Representation Selection via Cross-Model Agreement using Canonical Correlation Analysis

arXiv cs.CV / 4/2/2026

💬 OpinionSignals & Early TrendsIdeas & Deep AnalysisModels & Research

Key Points

  • The paper introduces a training-free post-hoc method that applies canonical correlation analysis (CCA) to find linear projections for selecting and reducing redundant visual representation dimensions across two pretrained image encoders.
  • By exploiting cross-model agreement, the approach aims to retain shared semantic content while discarding overcomplete or model-specific dimensions more effectively than single-model dimensionality reduction like PCA.
  • Experiments across datasets such as ImageNet-1k, CIFAR-100, and MNIST show that representations can be reduced by over 75% dimensionality while improving downstream performance.
  • The method can also be used at fixed dimensionality to transfer or refine representations from larger or fine-tuned models, yielding accuracy improvements reported up to 12.6% over PCA and baseline projections.

Abstract

Modern vision pipelines increasingly rely on pretrained image encoders whose representations are reused across tasks and models, yet these representations are often overcomplete and model-specific. We propose a simple, training-free method to improve the efficiency of image representations via a post-hoc canonical correlation analysis (CCA) operator. By leveraging the shared structure between representations produced by two pre-trained image encoders, our method finds linear projections that serve as a principled form of representation selection and dimensionality reduction, retaining shared semantic content while discarding redundant dimensions. Unlike standard dimensionality reduction techniques such as PCA, which operate on a single embedding space, our approach leverages cross-model agreement to guide representation distillation and refinement.
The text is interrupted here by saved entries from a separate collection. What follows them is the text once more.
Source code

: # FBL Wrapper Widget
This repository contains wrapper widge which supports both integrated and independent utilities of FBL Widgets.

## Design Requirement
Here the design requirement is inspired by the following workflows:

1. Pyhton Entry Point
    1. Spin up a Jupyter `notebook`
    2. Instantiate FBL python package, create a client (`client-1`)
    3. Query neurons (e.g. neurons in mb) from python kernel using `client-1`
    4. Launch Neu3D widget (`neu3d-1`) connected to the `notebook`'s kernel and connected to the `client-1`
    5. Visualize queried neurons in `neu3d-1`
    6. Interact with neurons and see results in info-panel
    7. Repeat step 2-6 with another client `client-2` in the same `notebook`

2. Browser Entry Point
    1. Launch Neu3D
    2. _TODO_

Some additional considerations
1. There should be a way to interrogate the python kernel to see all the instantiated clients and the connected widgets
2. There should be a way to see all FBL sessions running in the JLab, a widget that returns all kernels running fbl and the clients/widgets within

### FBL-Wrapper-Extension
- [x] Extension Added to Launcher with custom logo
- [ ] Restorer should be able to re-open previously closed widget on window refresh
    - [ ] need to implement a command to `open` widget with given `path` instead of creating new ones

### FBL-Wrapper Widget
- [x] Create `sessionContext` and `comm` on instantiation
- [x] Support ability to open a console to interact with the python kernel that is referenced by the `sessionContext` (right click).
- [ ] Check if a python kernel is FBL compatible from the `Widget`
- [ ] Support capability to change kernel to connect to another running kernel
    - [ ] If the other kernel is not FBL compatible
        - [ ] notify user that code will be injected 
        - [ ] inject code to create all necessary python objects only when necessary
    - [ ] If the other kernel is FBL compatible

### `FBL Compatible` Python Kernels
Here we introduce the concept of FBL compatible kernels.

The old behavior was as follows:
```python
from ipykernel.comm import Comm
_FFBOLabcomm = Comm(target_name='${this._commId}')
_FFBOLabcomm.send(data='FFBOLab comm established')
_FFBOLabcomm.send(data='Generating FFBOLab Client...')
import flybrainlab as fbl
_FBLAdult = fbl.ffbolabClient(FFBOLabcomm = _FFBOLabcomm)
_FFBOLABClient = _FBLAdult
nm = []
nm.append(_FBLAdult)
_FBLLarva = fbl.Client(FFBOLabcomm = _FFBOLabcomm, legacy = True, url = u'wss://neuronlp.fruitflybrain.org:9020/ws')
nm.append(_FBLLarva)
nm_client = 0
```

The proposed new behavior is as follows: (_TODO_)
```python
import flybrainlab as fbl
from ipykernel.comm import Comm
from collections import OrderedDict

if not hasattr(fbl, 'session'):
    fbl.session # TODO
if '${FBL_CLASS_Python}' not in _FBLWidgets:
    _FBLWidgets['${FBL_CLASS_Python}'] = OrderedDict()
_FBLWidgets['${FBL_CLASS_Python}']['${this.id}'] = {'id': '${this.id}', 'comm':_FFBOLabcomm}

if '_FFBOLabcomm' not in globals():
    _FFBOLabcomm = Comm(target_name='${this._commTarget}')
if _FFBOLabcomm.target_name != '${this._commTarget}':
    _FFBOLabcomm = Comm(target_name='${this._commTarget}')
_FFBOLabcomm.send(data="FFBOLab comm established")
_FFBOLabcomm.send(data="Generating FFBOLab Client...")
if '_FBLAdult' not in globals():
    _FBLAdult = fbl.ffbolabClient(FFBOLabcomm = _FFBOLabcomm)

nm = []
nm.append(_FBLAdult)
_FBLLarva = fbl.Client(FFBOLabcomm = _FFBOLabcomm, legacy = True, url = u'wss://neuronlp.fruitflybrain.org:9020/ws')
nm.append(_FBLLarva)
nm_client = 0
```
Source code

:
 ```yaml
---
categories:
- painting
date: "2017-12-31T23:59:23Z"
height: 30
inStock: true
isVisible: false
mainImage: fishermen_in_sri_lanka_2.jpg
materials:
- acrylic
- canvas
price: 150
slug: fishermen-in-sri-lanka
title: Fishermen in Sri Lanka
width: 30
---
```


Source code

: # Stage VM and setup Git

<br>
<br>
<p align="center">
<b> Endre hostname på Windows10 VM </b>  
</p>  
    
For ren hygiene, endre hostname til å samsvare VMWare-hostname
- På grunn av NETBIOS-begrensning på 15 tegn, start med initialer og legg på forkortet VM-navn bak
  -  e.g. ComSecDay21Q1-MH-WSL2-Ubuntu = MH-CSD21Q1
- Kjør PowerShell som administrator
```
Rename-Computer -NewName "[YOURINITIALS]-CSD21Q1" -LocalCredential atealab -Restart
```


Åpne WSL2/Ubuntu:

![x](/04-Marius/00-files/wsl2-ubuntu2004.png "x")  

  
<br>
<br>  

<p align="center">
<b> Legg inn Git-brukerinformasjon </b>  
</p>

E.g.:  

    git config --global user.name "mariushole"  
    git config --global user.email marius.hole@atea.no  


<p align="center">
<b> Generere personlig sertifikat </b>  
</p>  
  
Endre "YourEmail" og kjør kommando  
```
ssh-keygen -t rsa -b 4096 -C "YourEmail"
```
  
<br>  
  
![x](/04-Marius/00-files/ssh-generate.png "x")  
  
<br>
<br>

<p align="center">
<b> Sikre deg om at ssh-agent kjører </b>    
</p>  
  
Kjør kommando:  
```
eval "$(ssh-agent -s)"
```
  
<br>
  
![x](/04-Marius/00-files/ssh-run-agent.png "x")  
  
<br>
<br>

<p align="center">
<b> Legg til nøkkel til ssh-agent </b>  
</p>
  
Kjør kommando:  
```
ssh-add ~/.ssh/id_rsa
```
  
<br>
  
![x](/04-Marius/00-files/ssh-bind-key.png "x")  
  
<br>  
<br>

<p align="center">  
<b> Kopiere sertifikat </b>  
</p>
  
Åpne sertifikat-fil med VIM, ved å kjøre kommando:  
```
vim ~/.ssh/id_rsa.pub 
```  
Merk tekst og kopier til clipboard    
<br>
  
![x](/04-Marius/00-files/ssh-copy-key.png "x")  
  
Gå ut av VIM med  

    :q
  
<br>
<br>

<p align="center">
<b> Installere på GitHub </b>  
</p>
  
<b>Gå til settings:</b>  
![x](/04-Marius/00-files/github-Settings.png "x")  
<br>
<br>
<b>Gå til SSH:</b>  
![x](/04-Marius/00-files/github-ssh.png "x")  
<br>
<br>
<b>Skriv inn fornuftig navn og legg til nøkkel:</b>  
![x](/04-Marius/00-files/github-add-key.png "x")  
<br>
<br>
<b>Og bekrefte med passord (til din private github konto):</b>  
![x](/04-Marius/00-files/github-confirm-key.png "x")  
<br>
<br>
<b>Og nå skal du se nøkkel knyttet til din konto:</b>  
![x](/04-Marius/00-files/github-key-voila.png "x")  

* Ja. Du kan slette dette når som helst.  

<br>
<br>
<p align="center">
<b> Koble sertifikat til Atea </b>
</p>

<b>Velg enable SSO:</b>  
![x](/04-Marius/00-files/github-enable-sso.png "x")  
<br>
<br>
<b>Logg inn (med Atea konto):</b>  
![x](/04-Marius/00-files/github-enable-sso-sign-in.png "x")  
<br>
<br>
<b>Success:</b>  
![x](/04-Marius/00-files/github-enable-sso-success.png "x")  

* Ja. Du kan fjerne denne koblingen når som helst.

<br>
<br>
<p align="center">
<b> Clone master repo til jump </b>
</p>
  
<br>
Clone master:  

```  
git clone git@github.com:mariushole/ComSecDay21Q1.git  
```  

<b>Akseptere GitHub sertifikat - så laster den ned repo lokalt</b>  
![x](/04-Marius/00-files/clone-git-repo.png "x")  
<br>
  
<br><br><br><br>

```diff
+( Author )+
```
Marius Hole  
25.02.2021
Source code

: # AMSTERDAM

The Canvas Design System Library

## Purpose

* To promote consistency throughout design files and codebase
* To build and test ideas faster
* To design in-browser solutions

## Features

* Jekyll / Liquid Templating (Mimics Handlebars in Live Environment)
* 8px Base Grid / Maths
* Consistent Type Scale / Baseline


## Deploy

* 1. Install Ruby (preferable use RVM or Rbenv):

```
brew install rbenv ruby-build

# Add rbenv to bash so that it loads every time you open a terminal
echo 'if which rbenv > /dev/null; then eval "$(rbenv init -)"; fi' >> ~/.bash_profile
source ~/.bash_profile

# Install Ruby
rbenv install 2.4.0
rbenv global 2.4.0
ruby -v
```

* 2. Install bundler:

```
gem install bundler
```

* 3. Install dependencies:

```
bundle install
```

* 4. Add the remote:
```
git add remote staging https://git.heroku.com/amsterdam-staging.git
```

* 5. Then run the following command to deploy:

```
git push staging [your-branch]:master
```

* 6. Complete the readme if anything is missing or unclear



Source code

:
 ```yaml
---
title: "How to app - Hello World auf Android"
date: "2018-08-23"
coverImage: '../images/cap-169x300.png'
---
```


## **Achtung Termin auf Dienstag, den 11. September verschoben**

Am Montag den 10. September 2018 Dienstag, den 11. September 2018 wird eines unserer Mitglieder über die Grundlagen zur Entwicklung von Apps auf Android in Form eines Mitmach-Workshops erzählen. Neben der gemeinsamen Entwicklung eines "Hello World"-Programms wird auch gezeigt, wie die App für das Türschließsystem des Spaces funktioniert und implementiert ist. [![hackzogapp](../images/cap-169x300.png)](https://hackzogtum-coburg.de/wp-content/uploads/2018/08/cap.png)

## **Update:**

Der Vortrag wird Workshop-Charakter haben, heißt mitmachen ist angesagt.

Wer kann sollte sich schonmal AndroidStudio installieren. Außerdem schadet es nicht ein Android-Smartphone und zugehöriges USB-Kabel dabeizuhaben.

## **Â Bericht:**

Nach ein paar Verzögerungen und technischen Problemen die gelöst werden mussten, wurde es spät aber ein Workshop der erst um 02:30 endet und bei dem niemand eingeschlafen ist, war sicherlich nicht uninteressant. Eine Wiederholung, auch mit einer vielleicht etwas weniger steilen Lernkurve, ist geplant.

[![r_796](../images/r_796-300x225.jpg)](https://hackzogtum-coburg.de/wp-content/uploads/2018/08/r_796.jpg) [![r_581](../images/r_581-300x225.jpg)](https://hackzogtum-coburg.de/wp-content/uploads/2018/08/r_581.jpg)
The technique allows representations to be reduced by more than 75% in dimensionality with improved downstream performance, or enhanced at fixed dimensionality via post-hoc representation transfer from larger or fine-tuned models. Empirical results on ImageNet-1k, CIFAR-100, MNIST, and additional benchmarks show consistent improvements over both baseline and PCA-projected representations, with accuracy gains of up to 12.6%.